How To Become A Better Colorist
If you want to become a better colorist this year then learning from some of the world’s best colorists would definitely be a smart idea. In this round up of of colour grading craft resources there are some great insights to be found from many working professionals.
This advert for Lacoste is graded by Jean-Clément Soret, a mult-award winning colorist who has been in the business for 26 years, 17 of which he has spent grading at MPC. Dan Moran selected several of Jean’s commercials for his run down of the best commercials in 2014 over on Mixing Light.com. It’s always interesting to see what colour grading work other colorists admire.
In this video from BVE you can hear Jean Clément talk through his working process and shot by shot breakdowns of some of his feature film grading work in this 35 minute presentation. His grading system of choice? Baselight. Jean is interviewed by Little Black Book on his craft and creativity.

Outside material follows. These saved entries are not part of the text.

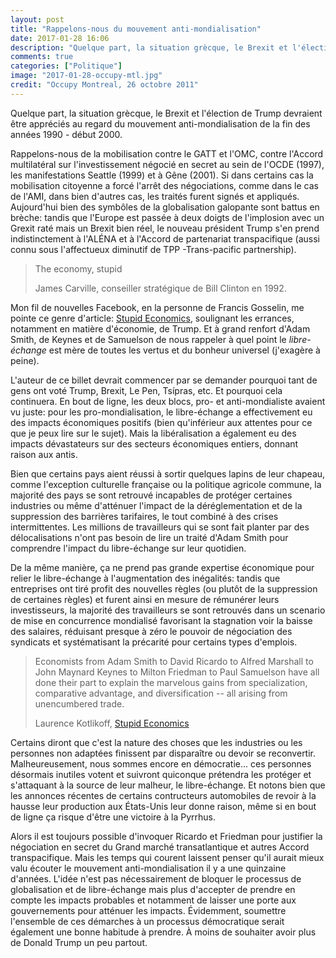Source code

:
 ```yaml
---
layout: post
title: "Rappelons-nous du mouvement anti-mondialisation"
date: 2017-01-28 16:06
description: "Quelque part, la situation grècque, le Brexit et l'élection de Trump devraient être appréciés au regard du mouvement anti-mondialisation de la fin des années 1990 - début 2000."
comments: true
categories: ["Politique"]
image: "2017-01-28-occupy-mtl.jpg" 
credit: "Occupy Montreal, 26 octobre 2011"
---
```


Quelque part, la situation grècque, le Brexit et l'élection de Trump devraient être appréciés au regard du mouvement anti-mondialisation de la fin des années 1990 - début 2000.

Rappelons-nous de la mobilisation contre le GATT et l'OMC, contre l'Accord multilatéral sur l'investissement négocié en secret au sein de l'OCDE (1997), les manifestations Seattle (1999) et à Gêne (2001). Si dans certains cas la mobilisation citoyenne a forcé l'arrêt des négociations, comme dans le cas de l'AMI, dans bien d'autres cas, les traités furent signés et appliqués. Aujourd'hui bien des symbôles de la globalisation galopante sont battus en brèche: tandis que l'Europe est passée à deux doigts de l'implosion avec un Grexit raté mais un Brexit bien réel, le nouveau président Trump s'en prend indistinctement à l'ALÉNA et à l'Accord de partenariat transpacifique (aussi connu sous l'affectueux diminutif de TPP -Trans-pacific partnership).

> The economy, stupid
> <div class="attrib">James Carville, conseiller stratégique de Bill Clinton en 1992.</div>

Mon fil de nouvelles Facebook, en la personne de Francis Gosselin, me pointe ce genre d'article: [Stupid Economics](http://www.forbes.com/sites/kotlikoff/2017/01/26/stupid-economics/#5329e569771d), soulignant les errances, notamment en matière d'économie, de Trump. Et à grand renfort d'Adam Smith, de Keynes et de Samuelson de nous rappeler à quel point le *libre-échange* est mère de toutes les vertus et du bonheur universel (j'exagère à peine).

L'auteur de ce billet devrait commencer par se demander pourquoi tant de gens ont voté Trump, Brexit, Le Pen, Tsípras, etc. Et pourquoi cela continuera. En bout de ligne, les deux blocs, pro- et anti-mondialiste avaient vu juste: pour les pro-mondialisation, le libre-échange a effectivement eu des impacts économiques positifs (bien qu'inférieur aux attentes pour ce que je peux lire sur le sujet). Mais la libéralisation a également eu des impacts dévastateurs sur des secteurs économiques entiers, donnant raison aux antis.

Bien que certains pays aient réussi à sortir quelques lapins de leur chapeau, comme l'exception culturelle française ou la politique agricole commune, la majorité des pays se sont retrouvé incapables de protéger certaines industries ou même d'atténuer l'impact de la déréglementation et de la suppression des barrières tarifaires, le tout combiné à des crises intermittentes. Les millions de travailleurs qui se sont fait planter par des délocalisations n'ont pas besoin de lire un traité d'Adam Smith pour comprendre l'impact du libre-échange sur leur quotidien.

De la même manière, ça ne prend pas grande expertise économique pour relier le libre-échange à l'augmentation des inégalités: tandis que entreprises ont tiré profit des nouvelles règles (ou plutôt de la suppression de certaines règles) et furent ainsi en mesure de rémunérer leurs investisseurs, la majorité des travailleurs se sont retrouvés dans un scenario de mise en concurrence mondialisé favorisant la stagnation voir la baisse des salaires, réduisant presque à zéro le pouvoir de négociation des syndicats et systématisant la précarité pour certains types d'emplois.

> Economists from Adam Smith to David Ricardo to Alfred Marshall to John Maynard Keynes to Milton Friedman to Paul Samuelson have all done their part to explain the marvelous gains from specialization, comparative advantage, and diversification -- all arising from unencumbered trade.
>  <div class="attrib">Laurence Kotlikoff,  <a href="http://www.forbes.com/sites/kotlikoff/2017/01/26/stupid-economics/#5329e569771d">Stupid Economics</a>

Certains diront que c'est la nature des choses que les industries ou les personnes non adaptées finissent par disparaître ou devoir se reconvertir. Malheureusement, nous sommes encore en démocratie... ces personnes désormais inutiles votent et suivront quiconque prétendra les protéger et s'attaquant à la source de leur malheur, le libre-échange. Et notons bien que les annonces récentes de certains contructeurs automobiles de revoir à la hausse leur production aux États-Unis leur donne raison, même si en bout de ligne ça risque d'être une victoire à la Pyrrhus.

Alors il est toujours possible d'invoquer Ricardo et Friedman pour justifier la négociation en secret du Grand marché transatlantique et autres Accord transpacifique. Mais les temps qui courent laissent penser qu'il aurait mieux valu écouter le mouvement anti-mondialisation il y a une quinzaine d'années. L'idée n'est pas nécessairement de bloquer le processus de globalisation et de libre-échange mais plus d'accepter de prendre en compte les impacts probables et notamment de laisser une porte aux gouvernements pour atténuer les impacts. Évidemment, soumettre l'ensemble de ces démarches à un processus démocratique serait également une bonne habitude à prendre. À moins de souhaiter avoir plus de Donald Trump un peu partout.

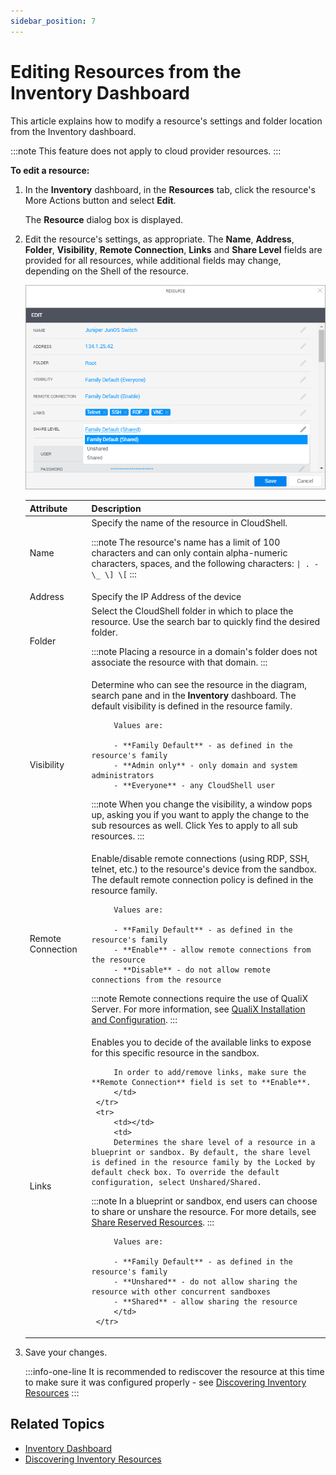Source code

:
 ```yaml
---
sidebar_position: 7
---
```


# Editing Resources from the Inventory Dashboard

This article explains how to modify a resource's settings and folder location from the Inventory dashboard.

:::note
This feature does not apply to cloud provider resources.
:::

**To edit a resource:**

1. In the **Inventory** dashboard, in the **Resources** tab, click the resource's More Actions button and select **Edit**.
    
    The **Resource** dialog box is displayed.
    
2. Edit the resource's settings, as appropriate. The **Name**, **Address**, **Folder**, **Visibility**, **Remote Connection**, **Links** and **Share Level** fields are provided for all resources, while additional fields may change, depending on the Shell of the resource.
    
    ![](/Images/CloudShell-Portal/INVN/EditInventoryResource.png)
    
    <table>
    <thead>
        <tr>
        <th>Attribute</th>
        <th>Description</th>
        </tr>
    </thead>
    <tbody>
        <tr>
            <td>Name</td>
            <td>
            Specify the name of the resource in CloudShell.

    :::note
    The resource's name has a limit of 100 characters and can only contain alpha-numeric characters, spaces, and the following characters: `| . - \_ \] \[`
    :::
            </td>
        </tr>
        <tr>
            <td>Address</td>
            <td>
            Specify the IP Address of the device
            </td>
        </tr>
        <tr>
            <td>Folder</td>
            <td>
            Select the CloudShell folder in which to place the resource. Use the search bar to quickly find the desired folder.

    :::note
    Placing a resource in a domain's folder does not associate the resource with that domain.
    :::
            </td>
        </tr>
        <tr>
            <td>Visibility</td>
            <td>
            Determine who can see the resource in the diagram, search pane and in the **Inventory** dashboard. The default visibility is defined in the resource family.

            Values are:

            - **Family Default** - as defined in the resource's family
            - **Admin only** - only domain and system administrators
            - **Everyone** - any CloudShell user

    :::note
    When you change the visibility, a window pops up, asking you if you want to apply the change to the sub resources as well. Click Yes to apply to all sub resources.
    :::
            </td>
        </tr>
        <tr>
            <td>Remote Connection</td>
            <td>
            Enable/disable remote connections (using RDP, SSH, telnet, etc.) to the resource's device from the sandbox. The default remote connection policy is defined in the resource family.

            Values are:

            - **Family Default** - as defined in the resource's family
            - **Enable** - allow remote connections from the resource
            - **Disable** - do not allow remote connections from the resource

    :::note
    Remote connections require the use of QualiX Server. For more information, see [QualiX Installation and Configuration](../../../install-configure/qualix/index.md).
    :::
            </td>
        </tr>
        <tr>
            <td>Links</td>
            <td>
            Enables you to decide of the available links to expose for this specific resource in the sandbox.

            In order to add/remove links, make sure the **Remote Connection** field is set to **Enable**.
            </td>
        </tr>
        <tr>
            <td></td>
            <td>
            Determines the share level of a resource in a blueprint or sandbox. By default, the share level is defined in the resource family by the Locked by default check box. To override the default configuration, select Unshared/Shared.

    :::note
    In a blueprint or sandbox, end users can choose to share or unshare the resource. For more details, see [Share Reserved Resources](../../blueprints/creating-blueprints/resources/share-reserved-resources.md).
    :::

            Values are:

            - **Family Default** - as defined in the resource's family
            - **Unshared** - do not allow sharing the resource with other concurrent sandboxes
            - **Shared** - allow sharing the resource
            </td>
        </tr>
    </tbody>
    </table>
    
    
3. Save your changes.
    
    :::info-one-line
    It is recommended to rediscover the resource at this time to make sure it was configured properly - see [Discovering Inventory Resources](./discovering-resources.md)
    :::
    

## Related Topics

- [Inventory Dashboard](../inventory-dashboard.md)
- [Discovering Inventory Resources](./discovering-resources.md)
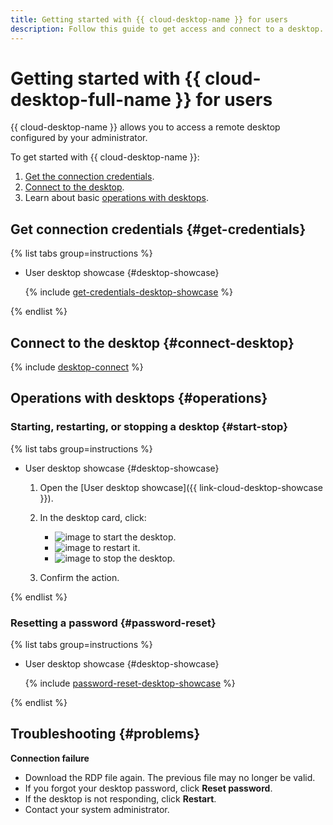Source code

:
 ```yaml
---
title: Getting started with {{ cloud-desktop-name }} for users
description: Follow this guide to get access and connect to a desktop.
---
```


# Getting started with {{ cloud-desktop-full-name }} for users

{{ cloud-desktop-name }} allows you to access a remote desktop configured by your administrator.

To get started with {{ cloud-desktop-name }}:

1. [Get the connection credentials](#get-credentials).
1. [Connect to the desktop](#connect-desktop).
1. Learn about basic [operations with desktops](#operations).


## Get connection credentials {#get-credentials}

{% list tabs group=instructions %}

- User desktop showcase {#desktop-showcase}

  {% include [get-credentials-desktop-showcase](../_includes/cloud-desktop/get-credentials-desktop-showcase.md) %}

{% endlist %}

## Connect to the desktop {#connect-desktop}

{% include [desktop-connect](../_includes/cloud-desktop/desktop-connect.md) %}


## Operations with desktops {#operations}

### Starting, restarting, or stopping a desktop {#start-stop}

{% list tabs group=instructions %}

- User desktop showcase {#desktop-showcase}

  1. Open the [User desktop showcase]({{ link-cloud-desktop-showcase }}).
  1. In the desktop card, click:

      * ![image](../_assets/console-icons/play.svg) to start the desktop.
      * ![image](../_assets/console-icons/arrow-rotate-right.svg) to restart it.
      * ![image](../_assets/console-icons/power.svg) to stop the desktop.

  1. Confirm the action.

{% endlist %}


### Resetting a password {#password-reset}

{% list tabs group=instructions %}

- User desktop showcase {#desktop-showcase}

  {% include [password-reset-desktop-showcase](../_includes/cloud-desktop/password-reset-desktop-showcase.md) %}

{% endlist %}

## Troubleshooting {#problems}

**Connection failure**

* Download the RDP file again. The previous file may no longer be valid.
* If you forgot your desktop password, click **Reset password**.
* If the desktop is not responding, click **Restart**.
* Contact your system administrator.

LBB> On a ‘typical’ commercial, what’s your starting point for finding the right ‘look’?
JCS> Usually I try to give a true representation of what the Director of Photography has shot. And then I see what they’ve actually got and then I gather a lot of opinions around me and I try to synthesise all of that to bring us to a starting point. Then we have a bit of a debate over how we can build on that. That gives us a good base to start with and it means that no one is surprised by the end of the process.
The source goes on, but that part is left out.